--- INPUT RECORDS Enclosed Below ---
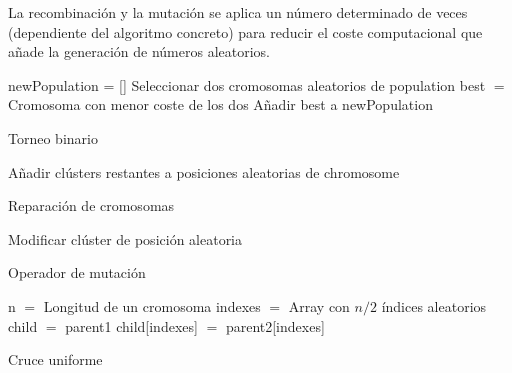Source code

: \vspace{\baselineskip}

La recombinación y la mutación se aplica un número determinado de veces (dependiente del algoritmo concreto) para reducir el coste computacional que añade la generación de números aleatorios. \\

\begin{algorithm}[H]
    \SetAlgoLined
        newPopulation = [] \;
         {
            Seleccionar dos cromosomas aleatorios de population \;
            best $=$ Cromosoma con menor coste de los dos \;
            Añadir best a newPopulation \;
        }
    \caption{Torneo binario}
\end{algorithm}

\vspace{\baselineskip}

\begin{algorithm}[H]
    \SetAlgoLined
         {
            Añadir clústers restantes a posiciones aleatorias de chromosome \;
        }
    \caption{Reparación de cromosomas}
\end{algorithm}

\vspace{\baselineskip}

\begin{algorithm}[H]
    \SetAlgoLined
         {
            Modificar clúster de posición aleatoria \;
        }
    \caption{Operador de mutación}
\end{algorithm}

\vspace{\baselineskip}


\begin{algorithm}[H]
    \SetAlgoLined
        n $=$ Longitud de un cromosoma \;
        indexes $=$ Array con $n/2$ índices aleatorios \;
        child $=$ parent1 \;
        child[indexes] $=$ parent2[indexes] \;
    \caption{Cruce uniforme}
\end{algorithm}

\vspace{\baselineskip}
--- End of Enclosed INPUT RECORDS ---
• _YOUR OBJECTIVE_:
Only the entries themselves should be output, word for word, with all pictures omitted.

• _RESPONSE TO THIS EXERCISE_:
Source code

: \vspace{\baselineskip}

La recombinación y la mutación se aplica un número determinado de veces (dependiente del algoritmo concreto) para reducir el coste computacional que añade la generación de números aleatorios. \\

\begin{algorithm}[H]
    \SetAlgoLined
        newPopulation = [] \;
         {
            Seleccionar dos cromosomas aleatorios de population \;
            best $=$ Cromosoma con menor coste de los dos \;
            Añadir best a newPopulation \;
        }
    \caption{Torneo binario}
\end{algorithm}

\vspace{\baselineskip}

\begin{algorithm}[H]
    \SetAlgoLined
         {
            Añadir clústers restantes a posiciones aleatorias de chromosome \;
        }
    \caption{Reparación de cromosomas}
\end{algorithm}

\vspace{\baselineskip}

\begin{algorithm}[H]
    \SetAlgoLined
         {
            Modificar clúster de posición aleatoria \;
        }
    \caption{Operador de mutación}
\end{algorithm}

\vspace{\baselineskip}


\begin{algorithm}[H]
    \SetAlgoLined
        n $=$ Longitud de un cromosoma \;
        indexes $=$ Array con $n/2$ índices aleatorios \;
        child $=$ parent1 \;
        child[indexes] $=$ parent2[indexes] \;
    \caption{Cruce uniforme}
\end{algorithm}

\vspace{\baselineskip}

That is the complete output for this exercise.